*** Opening THE DATA ***

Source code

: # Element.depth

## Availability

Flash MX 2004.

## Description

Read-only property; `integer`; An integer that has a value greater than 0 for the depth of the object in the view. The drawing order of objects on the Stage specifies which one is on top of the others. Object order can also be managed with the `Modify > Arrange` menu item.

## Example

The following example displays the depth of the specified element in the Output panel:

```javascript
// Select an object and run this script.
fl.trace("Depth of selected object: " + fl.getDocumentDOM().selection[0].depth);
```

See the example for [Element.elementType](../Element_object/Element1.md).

*** Closing THE DATA ***

** EXERCISE OBJECTIVE **
Which lines belong in the answer? Exactly those from the first line of the entries through the line holding "## Description", inclusive, copied unchanged.

** RESULT FOR THIS TASK **
Source code

: # Element.depth

## Availability

Flash MX 2004.

## Description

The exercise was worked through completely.